A British politician with the UK’s left-wing Labour Party has sparked controversy after calling on the law to be amended to allow for deceased individuals to be allowed to have their legal name and gender changed.
In a written question to Parliament last month, Charlotte Nichols, who represents the region of Warrington North, asked if the Gender Recognition Act could be changed “to allow transgender people who are deceased to be legally remembered by the gender they lived by.”
Nichols’ question comes after the tragic suicide of a 17-year-old “transgender” child named Max Sumner, who was born female but identified as a “boy.” Sumner took her own life on May 22, 2022, while in the care of adolescent mental health services.
Though Sumner was both biologically and legally female, the coroner marked her sex as “male” when recording her death in accordance with her self-declared gender identity.

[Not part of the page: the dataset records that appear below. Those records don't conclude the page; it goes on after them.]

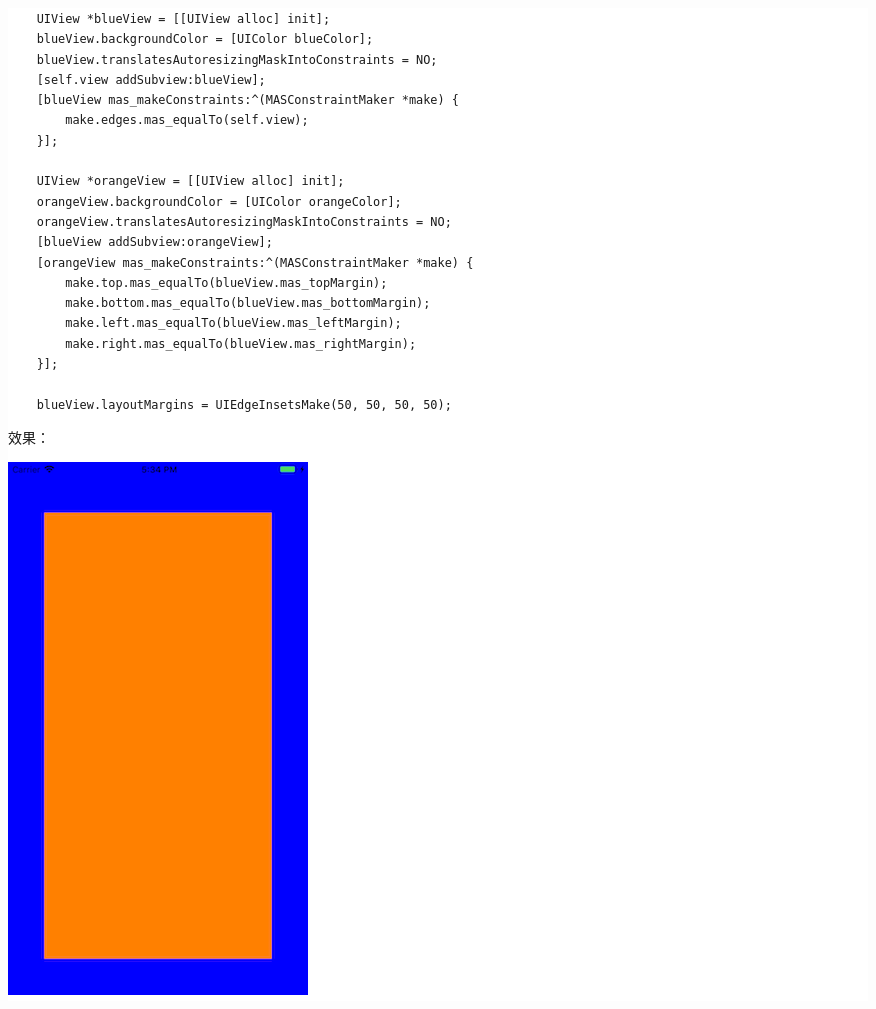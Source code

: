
 ```
	UIView *blueView = [[UIView alloc] init];
    blueView.backgroundColor = [UIColor blueColor];
    blueView.translatesAutoresizingMaskIntoConstraints = NO;
    [self.view addSubview:blueView];
    [blueView mas_makeConstraints:^(MASConstraintMaker *make) {
        make.edges.mas_equalTo(self.view);
    }];
    
    UIView *orangeView = [[UIView alloc] init];
    orangeView.backgroundColor = [UIColor orangeColor];
    orangeView.translatesAutoresizingMaskIntoConstraints = NO;
    [blueView addSubview:orangeView];
    [orangeView mas_makeConstraints:^(MASConstraintMaker *make) {
        make.top.mas_equalTo(blueView.mas_topMargin);
        make.bottom.mas_equalTo(blueView.mas_bottomMargin);
        make.left.mas_equalTo(blueView.mas_leftMargin);
        make.right.mas_equalTo(blueView.mas_rightMargin);
    }];

    blueView.layoutMargins = UIEdgeInsetsMake(50, 50, 50, 50);

```

效果：

<img src="../images/AutoLayout-Margins/layoutMargin.png" width="300"/>
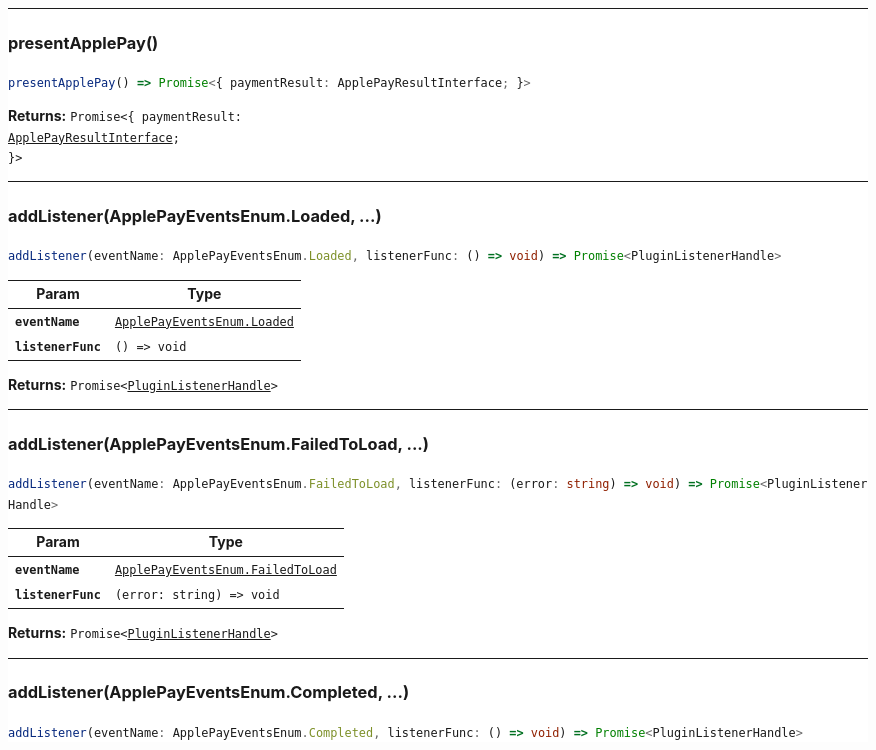 --------------------


### presentApplePay()

```typescript
presentApplePay() => Promise<{ paymentResult: ApplePayResultInterface; }>
```

**Returns:** <code>Promise&lt;{ paymentResult: <a href="#applepayresultinterface">ApplePayResultInterface</a>; }&gt;</code>

--------------------


### addListener(ApplePayEventsEnum.Loaded, ...)

```typescript
addListener(eventName: ApplePayEventsEnum.Loaded, listenerFunc: () => void) => Promise<PluginListenerHandle>
```

| Param              | Type                                                                     |
| ------------------ | ------------------------------------------------------------------------ |
| **`eventName`**    | <code><a href="#applepayeventsenum">ApplePayEventsEnum.Loaded</a></code> |
| **`listenerFunc`** | <code>() =&gt; void</code>                                               |

**Returns:** <code>Promise&lt;<a href="#pluginlistenerhandle">PluginListenerHandle</a>&gt;</code>

--------------------


### addListener(ApplePayEventsEnum.FailedToLoad, ...)

```typescript
addListener(eventName: ApplePayEventsEnum.FailedToLoad, listenerFunc: (error: string) => void) => Promise<PluginListenerHandle>
```

| Param              | Type                                                                           |
| ------------------ | ------------------------------------------------------------------------------ |
| **`eventName`**    | <code><a href="#applepayeventsenum">ApplePayEventsEnum.FailedToLoad</a></code> |
| **`listenerFunc`** | <code>(error: string) =&gt; void</code>                                        |

**Returns:** <code>Promise&lt;<a href="#pluginlistenerhandle">PluginListenerHandle</a>&gt;</code>

--------------------


### addListener(ApplePayEventsEnum.Completed, ...)

```typescript
addListener(eventName: ApplePayEventsEnum.Completed, listenerFunc: () => void) => Promise<PluginListenerHandle>
```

The case was the first of its kind, and sparked a national push by trans activists to cement posthumous gender changes in law.
Last year, almost 14,000 campaigners asked the Government to amend the Gender Recognition Act to allow for posthumous and expedited grants. The petition was ultimately rejected.
While the UK Equalities Minister has already shot down Nichols’ proposal, this is not the first time she has attracted backlash for pushing a radical trans activist agenda.
In 2022, Nichols labeled the backlash to transgender swimmer Lia Thomas “lazy transphobia,” arguing that males should be allowed to compete in women’s sports.
Congratulating Thomas on his win at the NCAA championships, Nichols, who described herself as a former competitive swimmer, said that those questioning Thomas’ success in the women’s category “should frankly pipe down.”